• _Task item_:
Leaving out the pictures, return each line of the entries from the first through the line with "user questions under time limit?", and only those lines.

• _Task material_:
..........

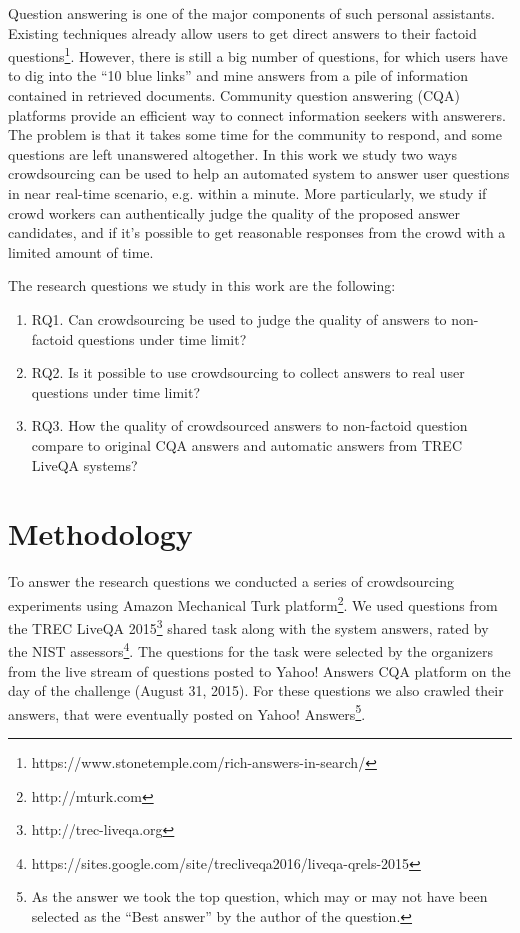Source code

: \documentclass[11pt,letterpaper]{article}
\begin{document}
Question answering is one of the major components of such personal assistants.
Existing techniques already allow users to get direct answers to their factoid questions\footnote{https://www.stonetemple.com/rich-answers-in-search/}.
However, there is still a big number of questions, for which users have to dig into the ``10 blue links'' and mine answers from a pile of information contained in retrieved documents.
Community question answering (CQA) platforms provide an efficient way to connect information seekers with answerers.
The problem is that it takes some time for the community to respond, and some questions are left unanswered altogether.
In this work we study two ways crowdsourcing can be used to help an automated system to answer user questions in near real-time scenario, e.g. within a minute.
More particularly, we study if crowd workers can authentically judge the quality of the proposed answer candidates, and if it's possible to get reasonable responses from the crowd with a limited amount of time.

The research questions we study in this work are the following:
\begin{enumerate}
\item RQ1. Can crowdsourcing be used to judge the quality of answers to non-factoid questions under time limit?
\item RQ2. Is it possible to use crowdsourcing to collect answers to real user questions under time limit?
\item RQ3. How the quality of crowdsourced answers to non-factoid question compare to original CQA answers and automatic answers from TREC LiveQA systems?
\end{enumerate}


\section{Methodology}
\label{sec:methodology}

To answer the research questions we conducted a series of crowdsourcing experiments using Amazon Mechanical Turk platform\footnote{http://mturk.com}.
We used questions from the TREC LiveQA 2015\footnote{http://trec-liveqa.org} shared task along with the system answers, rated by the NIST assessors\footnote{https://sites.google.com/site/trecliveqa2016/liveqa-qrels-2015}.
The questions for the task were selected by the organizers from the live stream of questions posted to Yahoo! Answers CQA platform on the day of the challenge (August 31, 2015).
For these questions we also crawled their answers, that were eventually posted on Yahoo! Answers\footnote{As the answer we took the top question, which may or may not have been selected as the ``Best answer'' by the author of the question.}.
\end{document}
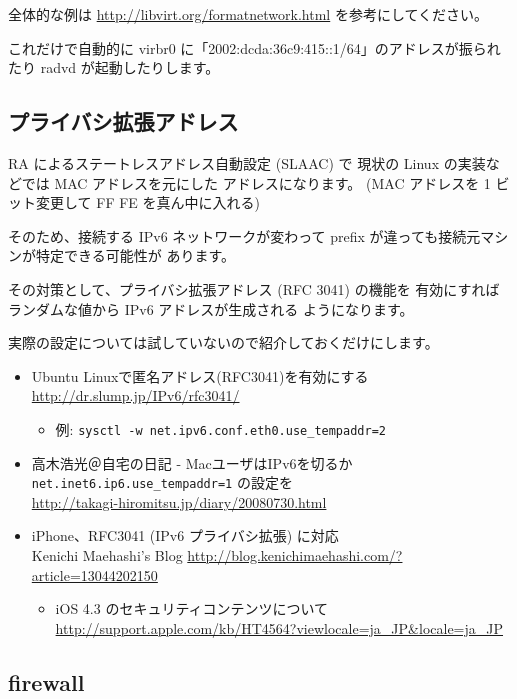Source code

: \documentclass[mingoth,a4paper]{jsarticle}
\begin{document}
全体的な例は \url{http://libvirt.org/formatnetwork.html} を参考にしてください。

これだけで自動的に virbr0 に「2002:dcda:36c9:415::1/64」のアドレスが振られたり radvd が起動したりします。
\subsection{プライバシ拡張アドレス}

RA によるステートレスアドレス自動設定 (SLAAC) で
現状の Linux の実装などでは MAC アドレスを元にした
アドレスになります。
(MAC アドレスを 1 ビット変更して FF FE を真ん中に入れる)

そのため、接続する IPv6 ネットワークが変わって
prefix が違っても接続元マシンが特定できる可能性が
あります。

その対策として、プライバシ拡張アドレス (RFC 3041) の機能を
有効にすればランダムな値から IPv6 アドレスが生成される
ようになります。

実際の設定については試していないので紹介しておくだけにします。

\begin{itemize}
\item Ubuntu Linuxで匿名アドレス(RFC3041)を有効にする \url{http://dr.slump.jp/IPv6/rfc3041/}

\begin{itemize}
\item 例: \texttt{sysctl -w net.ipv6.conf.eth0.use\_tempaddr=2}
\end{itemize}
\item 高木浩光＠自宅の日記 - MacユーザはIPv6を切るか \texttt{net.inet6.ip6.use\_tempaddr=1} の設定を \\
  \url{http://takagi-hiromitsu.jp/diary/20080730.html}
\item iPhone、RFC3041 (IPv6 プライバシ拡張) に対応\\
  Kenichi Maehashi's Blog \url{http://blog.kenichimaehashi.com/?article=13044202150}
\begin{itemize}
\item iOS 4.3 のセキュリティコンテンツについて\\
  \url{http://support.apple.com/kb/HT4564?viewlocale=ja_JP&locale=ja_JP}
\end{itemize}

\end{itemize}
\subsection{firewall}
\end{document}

..........

• _Result_:
Source code

: \documentclass[11pt,letterpaper]{article}
\begin{document}
Question answering is one of the major components of such personal assistants.
Existing techniques already allow users to get direct answers to their factoid questions\footnote{https://www.stonetemple.com/rich-answers-in-search/}.
However, there is still a big number of questions, for which users have to dig into the ``10 blue links'' and mine answers from a pile of information contained in retrieved documents.
Community question answering (CQA) platforms provide an efficient way to connect information seekers with answerers.
The problem is that it takes some time for the community to respond, and some questions are left unanswered altogether.
In this work we study two ways crowdsourcing can be used to help an automated system to answer user questions in near real-time scenario, e.g. within a minute.
More particularly, we study if crowd workers can authentically judge the quality of the proposed answer candidates, and if it's possible to get reasonable responses from the crowd with a limited amount of time.

The research questions we study in this work are the following:
\begin{enumerate}
\item RQ1. Can crowdsourcing be used to judge the quality of answers to non-factoid questions under time limit?
\item RQ2. Is it possible to use crowdsourcing to collect answers to real user questions under time limit?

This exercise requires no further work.